Episode Fourteen: Shadows: Scene 9

That was when the darkness seemed to become heavier and thicker. “Kanesha.”

“I think I feel it,” she murmured.
This wasn’t something she could fight. I wasn’t sure it was something I could fight. I had this odd feeling that this time I wasn’t the target, that this wasn’t aimed at me.

That this was aimed at causing fear. Maybe what I sensed was human evil so deep it was starting to become demonic. Maybe it was…I don’t know. “We need to get everyone out.”

“How?”

“I could try and impersonate a Metro employee. Tell everyone to evacuate to the next car.” Except that I knew the next car wouldn’t be any better. “No, out of the train altogether.”

“Neither of us would convince anyone.”

I glanced at the woman behind us.

“What’s going on?”

“I smell smoke,” I said, finally. “I have a kind of sensitive nose.”

“Crap. And if we just yell fire or something…”

“People will panic, and then I’ll feel horrible if it’s nothing.” And even if it was something, people would get hurt. I took a deep breath. “So…”

“So…” Her voice moved, and I was sure I heard her standing up. “Ladies and gentlemen. We need to evacuate.”

“We’re supposed to wait for instructions from the driver. And there’s no light out there.”

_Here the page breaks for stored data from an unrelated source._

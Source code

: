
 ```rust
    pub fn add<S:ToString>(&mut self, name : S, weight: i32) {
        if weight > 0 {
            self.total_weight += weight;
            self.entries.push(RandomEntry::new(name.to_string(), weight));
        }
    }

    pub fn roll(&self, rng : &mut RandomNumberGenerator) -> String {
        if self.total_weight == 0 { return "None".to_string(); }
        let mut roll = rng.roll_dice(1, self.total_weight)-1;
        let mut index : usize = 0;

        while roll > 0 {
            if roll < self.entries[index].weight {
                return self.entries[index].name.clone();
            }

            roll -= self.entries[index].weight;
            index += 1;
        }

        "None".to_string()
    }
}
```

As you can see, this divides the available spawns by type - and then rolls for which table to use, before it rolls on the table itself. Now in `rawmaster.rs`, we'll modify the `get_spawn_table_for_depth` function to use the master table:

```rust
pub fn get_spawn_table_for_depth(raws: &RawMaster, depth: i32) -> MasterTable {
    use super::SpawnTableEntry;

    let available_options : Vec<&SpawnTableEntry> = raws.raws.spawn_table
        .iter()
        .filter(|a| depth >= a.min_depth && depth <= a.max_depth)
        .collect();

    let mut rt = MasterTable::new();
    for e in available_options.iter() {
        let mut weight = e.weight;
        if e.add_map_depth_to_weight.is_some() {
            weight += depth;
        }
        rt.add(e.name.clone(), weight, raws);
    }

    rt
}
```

That was what we needed the most. Light. I wasn’t even sure which side of the tunnel the walkway was on. “Anyone got a flashlight?” I rummaged for my phone, but an actual flashlight would be better.

Somebody turned on one of the little pen lights. It just made a white spot, and then that spot seemed to shrink in on itself as if something was consuming the light.

What we really needed, I thought, was a witch.

“I’ve been trying to raise the operator,” somebody called. “They aren’t responding.”

More likely the intercom wasn’t working. A shiver of fear ran through me – what if this wasn’t local to the train.

The person with the penlight was staring at it. “Battery’s gone.”

But there was a murmur now. The start of panic. People were going to hurt, possibly even die, and the darkness thickened.

Screw this. My cover wasn’t as important as their lives. I brushed past Kanesha and stood in the center of the car, closing my eyes to heighten other senses.

It wasn’t Tyz’vel. But I’d already known this. This wasn’t his style.

This was something that fed off of light and life that somebody had unleashed. Light, life and electricity.

Well. Maybe it was time to let it know what it had caught in its trap.